Home > E. Pathology by systems > Genital system > ovotesticular DSD

ovotesticular DSD

Thursday 22 December 2005

Definition: Presence of both ovarian and testicular tissue in the same gonad (ovotesis) or in a contralateral gonad (ovary on one side, testis on another one). (Formerly: true hermaphroditism)

True hermaphroditism is defined as the presence of both testicular and ovarian tissue in a patient. Affected individuals may have either a female or a male phenotype with variable degrees of sexual ambiguity.

Because the wavy, cortical type stroma typically seen in the female gonad can be found in both female and male gonads and therefore is non-specific, follicular structures must be identified to classify gonadal tissue as ovarian and seminiferous tubules to classify the tissue as testicular.

In true hermaphrodites, the gonads may be ovary and testis separately or combined in an ovotestis.

True hermaphroditism is a rare condition both in North American and Europe, but one of the more common etiologies of male sexual ambiguity. It is, in contrast, common in Africa, especially in South Africa. Clusters in other geographic
locations are known.

Gonads in ovotesticular DSD

Ovotestis- The ovotestis is the most frequently encountered type of gonad in true hermaphroditism. In four-fifths of cases the ovarian and testicular tissues are arranged in an end-to-end fashion. The ovarian portion of an ovotestis has a convoluted surface while the testicular portion is smooth and glistening.
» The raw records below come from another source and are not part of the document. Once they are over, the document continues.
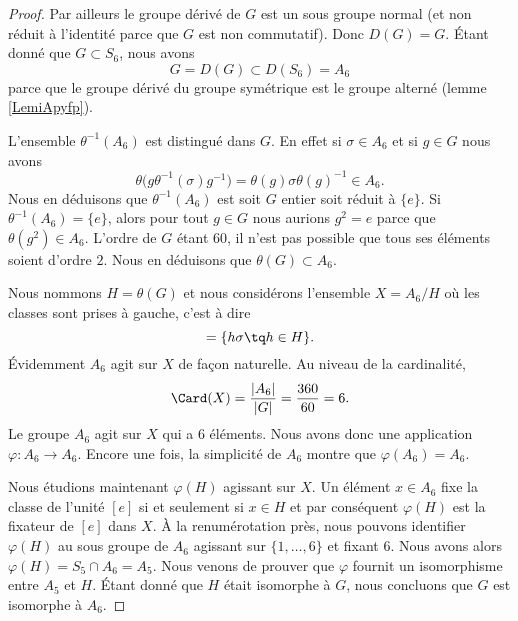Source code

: \begin{proof}
    Par ailleurs le groupe dérivé de \( G\) est un sous groupe normal (et non réduit à l'identité parce que \( G\) est non commutatif). Donc \( D(G)=G\). Étant donné que \( G\subset S_6\), nous avons
    \begin{equation}
        G=D(G)\subset D(S_6)=A_6
    \end{equation}
    parce que le groupe dérivé du groupe symétrique est le groupe alterné (lemme \ref{LemiApyfp}).

    L'ensemble \( \theta^{-1}(A_6)\) est distingué dans \( G\). En effet si \( \sigma\in A_6\) et si \( g\in G\) nous avons
    \begin{equation}
        \theta\big( g\theta^{-1}(\sigma)g^{-1} \big)=\theta(g)\sigma \theta(g)^{-1}\in A_6.
    \end{equation}
    Nous en déduisons que \( \theta^{-1}(A_6)\) est soit \( G\) entier soit réduit à \( \{ e \}\). Si \( \theta^{-1}(A_6)=\{ e \}\), alors pour tout \( g\in G\) nous aurions \( g^2=e\) parce que \( \theta(g^2)\in A_6\). L'ordre de \( G\) étant \( 60\), il n'est pas possible que tous ses éléments soient d'ordre \( 2\). Nous en déduisons que \( \theta(G)\subset A_6\).

    Nous nommons \( H=\theta(G)\) et nous considérons l'ensemble \( X=A_6/H\) où les classes sont prises à gauche, c'est à dire 
    \begin{equation}
        [\sigma]=\{ h\sigma\tq h\in H \}.
    \end{equation}
    Évidemment \( A_6\) agit sur \( X\) de façon naturelle. Au niveau de la cardinalité,
    \begin{equation}
        \Card(X)=\frac{ | A_6 | }{ | G | }=\frac{ 360 }{ 60 }=6.
    \end{equation}
    Le groupe \( A_6\) agit sur \( X\) qui a \( 6\) éléments. Nous avons donc une application \( \varphi\colon A_6\to A_6\). Encore une fois, la simplicité de \( A_6\) montre que \( \varphi(A_6)=A_6\).

    Nous étudions maintenant \( \varphi(H)\) agissant sur \( X\). Un élément \( x\in A_6\) fixe la classe de l'unité \( [e]\) si et seulement si \( x\in H\) et par conséquent \( \varphi(H)\) est la fixateur de \( [e]\) dans \( X\). À la renumérotation près, nous pouvons identifier \( \varphi(H)\) au sous groupe de \( A_6\) agissant sur \( \{ 1,\ldots, 6 \}\) et fixant \( 6\). Nous avons alors \( \varphi(H)=S_5\cap A_6=A_5\). Nous venons de prouver que \( \varphi\) fournit un isomorphisme entre \( A_5\) et \( H\). Étant donné que \( H\) était isomorphe à \( G\), nous concluons que \( G\) est isomorphe à \( A_6\).
\end{proof}

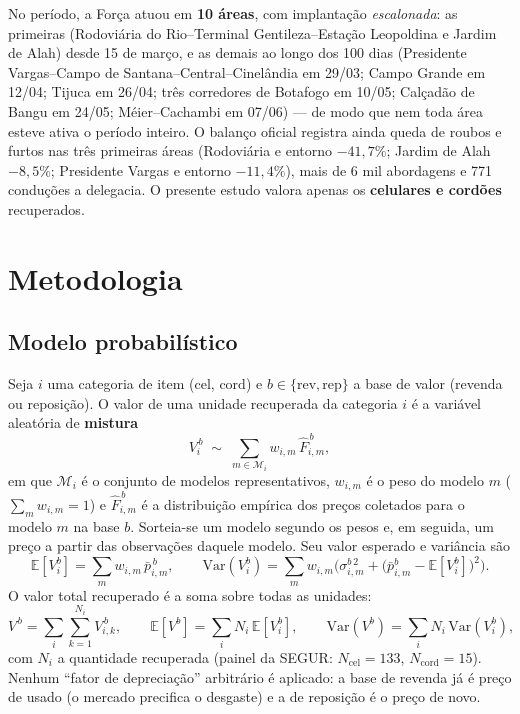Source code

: \documentclass[11pt,a4paper]{article}
\begin{document}
No período, a Força atuou em \textbf{10 áreas}, com implantação \emph{escalonada}: as primeiras
(Rodoviária do Rio--Terminal Gentileza--Estação Leopoldina e Jardim de Alah) desde 15 de março, e
as demais ao longo dos 100 dias (Presidente Vargas--Campo de Santana--Central--Cinelândia em 29/03;
Campo Grande em 12/04; Tijuca em 26/04; três corredores de Botafogo em 10/05; Calçadão de
Bangu em 24/05; Méier--Cachambi em 07/06) --- de modo que nem toda área esteve ativa o período
inteiro. O balanço oficial registra ainda queda de roubos e furtos nas três primeiras áreas
(Rodoviária e entorno $-41{,}7\%$; Jardim de Alah $-8{,}5\%$; Presidente Vargas e entorno
$-11{,}4\%$), mais de 6 mil abordagens e 771 conduções a delegacia. O presente estudo valora apenas
os \textbf{celulares e cordões} recuperados.

\section{Metodologia}

\subsection{Modelo probabilístico}
Seja $i$ uma categoria de item ($\text{cel}$, $\text{cord}$) e
$b\in\{\text{rev},\text{rep}\}$ a base de valor (revenda ou reposição). O valor de uma unidade
recuperada da categoria $i$ é a variável aleatória de \textbf{mistura}
\begin{equation}
  V_i^{\,b}\;\sim\;\sum_{m\in\mathcal{M}_i} w_{i,m}\,\hat F_{i,m}^{\,b},
  \label{eq:mix}
\end{equation}
em que $\mathcal{M}_i$ é o conjunto de modelos representativos, $w_{i,m}$ é o peso do modelo $m$
($\sum_m w_{i,m}=1$) e $\hat F_{i,m}^{\,b}$ é a distribuição empírica dos preços coletados para o
modelo $m$ na base $b$. Sorteia-se um modelo segundo os pesos e, em seguida, um preço a partir das
observações daquele modelo. Seu valor esperado e variância são
\begin{equation}
  \mathbb{E}[V_i^{b}]=\sum_m w_{i,m}\,\bar p_{i,m}^{\,b},
  \qquad
  \mathrm{Var}(V_i^{b})=\sum_m w_{i,m}\Big(\sigma_{i,m}^{b\,2}+\big(\bar p_{i,m}^{b}-\mathbb{E}[V_i^b]\big)^2\Big).
  \label{eq:moments}
\end{equation}
O valor total recuperado é a soma sobre todas as unidades:
\begin{equation}
  V^{\,b}=\sum_{i}\sum_{k=1}^{N_i} V_{i,k}^{\,b},
  \qquad
  \mathbb{E}[V^{b}]=\sum_i N_i\,\mathbb{E}[V_i^{b}],
  \qquad
  \mathrm{Var}(V^{b})=\sum_i N_i\,\mathrm{Var}(V_i^{b}),
  \label{eq:total}
\end{equation}
com $N_i$ a quantidade recuperada (painel da SEGUR: $N_{\text{cel}}=133$, $N_{\text{cord}}=15$).
Nenhum ``fator de depreciação'' arbitrário é aplicado: a base de revenda já é preço de usado (o
mercado precifica o desgaste) e a de reposição é o preço de novo.
\end{document}
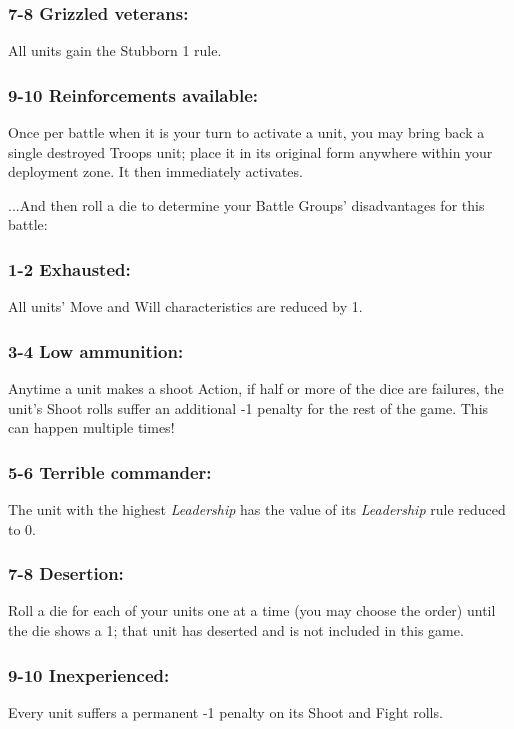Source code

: \begin{multicols}{2}
\subsubsection*{7-8 Grizzled veterans:} All units gain the Stubborn 1 rule.

\subsubsection*{9-10 Reinforcements available:} Once per battle when it is your turn to activate a unit, you may bring back a single destroyed Troops unit; place it in its original form anywhere within your deployment zone. It then immediately activates.

\vspace{2em}

...And then roll a die to determine your Battle Groups' disadvantages for this battle:

\subsubsection*{1-2 Exhausted:} All units' Move and Will characteristics are reduced by 1.

\subsubsection*{3-4 Low ammunition:} Anytime a unit makes a shoot Action, if half or more of the dice are failures, the unit's Shoot rolls suffer an additional -1 penalty for the rest of the game. This can happen multiple times!

\subsubsection*{5-6 Terrible commander:} The unit with the highest \textit{Leadership} has the value of its \textit{Leadership} rule reduced to 0.

\subsubsection*{7-8 Desertion:} Roll a die for each of your units one at a time (you may choose the order) until the die shows a 1; that unit has deserted and is not included in this game.

\subsubsection*{9-10 Inexperienced:} Every unit suffers a permanent -1 penalty on its Shoot and Fight rolls.





\end{multicols}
Frequently, a distinct line demarcates the two tissues. The firm nature of the palpable ovarian tissue and the soft texture of the testis are valuable clinical signs when evaluating the nature of a gonad in an infant with ambisexual external genitalia.

Ovary - An ovary, which preferentially develops on the left side, is the second most common gonad in true hermaphrodites. Every patient over 15 years of age in one series had either a corpus luteum or a corpus albicans. The testis, which is the gonad least often encountered, develops preferentially on the right.

The location of the gonad is influenced by the type and quantity of gonadal tissue present. Increasing amounts of ovarian tissue increase the probability that the gonad will be in an ovarian position. It is felt that this may be due to deficient
or absent MIS, which is needed for the initial descent of the testis to occur.

When a gonad with the macroscopic features of an ovary is situated in the inguinal canal or in the labioscrotal fold, the possibility of it being an ovotestis should be seriously considered.

Testis - The position of the testis is less constant. Most (63%) reside in the scrotum, 14% in the inguinal region, 1% in the internal inguinal ring, and 22% in a normal ovarian position.

The nature of the genital structure adjacent to a gonad in true hermaphroditism depends upon the nature of the gonad, which is in contrast to MGD in which a fallopian tube is often adjacent to the gonad, regardless of whether it is a testis or a streak.

In true hermaphroditism a fallopian tube is adjacent to an ovary and an epididymis or vas deferens is adjacent to a testis. Either a müllerian or wolffian structure, but not both, is adjacent to an ovotestis. MIS appears to be functional. Ninety five per cent of fallopian tubes adjacent to ovotestes have closed ostia.

Only 10% of uteri are normal; the other patients have absent uteri (13%), unicornuate uteri (10%), absent cervix (14%) or uterine hypoplasia (46%).

The most common karyotypes in true hermaphroditism are 46,XX (60%), 46,XY (12%), and mosaic (28%), usually 46,XX/46,XY, 46,XY/47,XXY, or least frequently 45,X/46,XY.

Patients with a ‘Y’ chromosome have a two- to three-fold increased frequency of having a testis as opposed to an ovotestis.

Nearly 75% of true hermaphrodites with an ovary and an ovotestis have a 46,XX karyotype.

As in other disorders of intersex, genetic aberrations appear to play a key role in the development of true hermaphroditism.

For example, chromosome Y-specifi c genes (e.g., SRY) have been detected in some 46,XX true hermaphrodites, suggesting one potential mechanism for the development of XX true hermaphroditism, similar to individuals with XX male syndrome.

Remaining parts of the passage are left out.